**ABOUT THIS TASK**
Filter the lines below, copying only those with the string "left".

⟨

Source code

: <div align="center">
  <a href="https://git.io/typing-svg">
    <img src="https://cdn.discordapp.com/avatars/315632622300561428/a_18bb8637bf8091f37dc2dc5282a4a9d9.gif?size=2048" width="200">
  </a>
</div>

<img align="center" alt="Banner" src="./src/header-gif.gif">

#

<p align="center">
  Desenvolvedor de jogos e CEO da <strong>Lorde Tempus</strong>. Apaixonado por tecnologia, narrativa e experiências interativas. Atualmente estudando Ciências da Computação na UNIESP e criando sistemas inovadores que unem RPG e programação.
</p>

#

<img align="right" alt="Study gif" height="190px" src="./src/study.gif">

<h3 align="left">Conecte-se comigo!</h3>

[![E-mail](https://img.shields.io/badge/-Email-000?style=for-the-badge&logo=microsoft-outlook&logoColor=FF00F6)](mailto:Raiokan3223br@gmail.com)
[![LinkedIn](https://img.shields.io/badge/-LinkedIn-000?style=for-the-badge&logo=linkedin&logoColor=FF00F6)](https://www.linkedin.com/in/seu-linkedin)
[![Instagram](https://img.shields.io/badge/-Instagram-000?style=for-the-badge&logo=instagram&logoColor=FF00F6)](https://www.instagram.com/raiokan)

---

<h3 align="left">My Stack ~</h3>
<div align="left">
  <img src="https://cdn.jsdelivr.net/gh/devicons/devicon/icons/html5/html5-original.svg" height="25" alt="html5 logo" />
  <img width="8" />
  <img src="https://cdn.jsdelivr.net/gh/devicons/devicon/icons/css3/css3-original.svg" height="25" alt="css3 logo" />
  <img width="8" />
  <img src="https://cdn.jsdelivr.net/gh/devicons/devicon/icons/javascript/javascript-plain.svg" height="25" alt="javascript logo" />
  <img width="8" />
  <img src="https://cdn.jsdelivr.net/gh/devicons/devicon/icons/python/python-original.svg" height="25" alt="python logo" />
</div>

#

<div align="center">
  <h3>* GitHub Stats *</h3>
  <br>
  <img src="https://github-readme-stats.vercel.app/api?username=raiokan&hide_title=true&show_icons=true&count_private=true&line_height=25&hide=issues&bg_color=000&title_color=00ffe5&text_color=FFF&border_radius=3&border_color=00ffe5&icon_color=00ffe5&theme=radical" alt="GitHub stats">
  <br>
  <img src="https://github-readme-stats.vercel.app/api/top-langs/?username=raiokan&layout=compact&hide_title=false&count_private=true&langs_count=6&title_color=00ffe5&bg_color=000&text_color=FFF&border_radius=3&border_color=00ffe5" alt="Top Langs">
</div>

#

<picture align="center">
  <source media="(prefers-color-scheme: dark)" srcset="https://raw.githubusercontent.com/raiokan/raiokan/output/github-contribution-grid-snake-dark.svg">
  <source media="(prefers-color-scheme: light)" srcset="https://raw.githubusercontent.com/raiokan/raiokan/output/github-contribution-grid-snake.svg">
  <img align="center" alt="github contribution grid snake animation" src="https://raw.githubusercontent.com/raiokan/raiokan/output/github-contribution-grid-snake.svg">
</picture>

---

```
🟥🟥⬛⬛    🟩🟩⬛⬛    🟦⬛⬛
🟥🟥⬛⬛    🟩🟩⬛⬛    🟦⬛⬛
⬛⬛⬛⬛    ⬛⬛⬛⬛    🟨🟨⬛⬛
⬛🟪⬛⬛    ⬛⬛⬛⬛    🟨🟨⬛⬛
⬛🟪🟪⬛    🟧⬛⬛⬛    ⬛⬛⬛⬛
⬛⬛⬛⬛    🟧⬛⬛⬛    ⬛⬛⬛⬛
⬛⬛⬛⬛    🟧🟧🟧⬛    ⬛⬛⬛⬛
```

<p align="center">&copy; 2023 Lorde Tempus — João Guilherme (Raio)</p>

⟩

**THE ANSWER**
<h3 align="left">Conecte-se comigo!</h3>
<h3 align="left">My Stack ~</h3>
<div align="left">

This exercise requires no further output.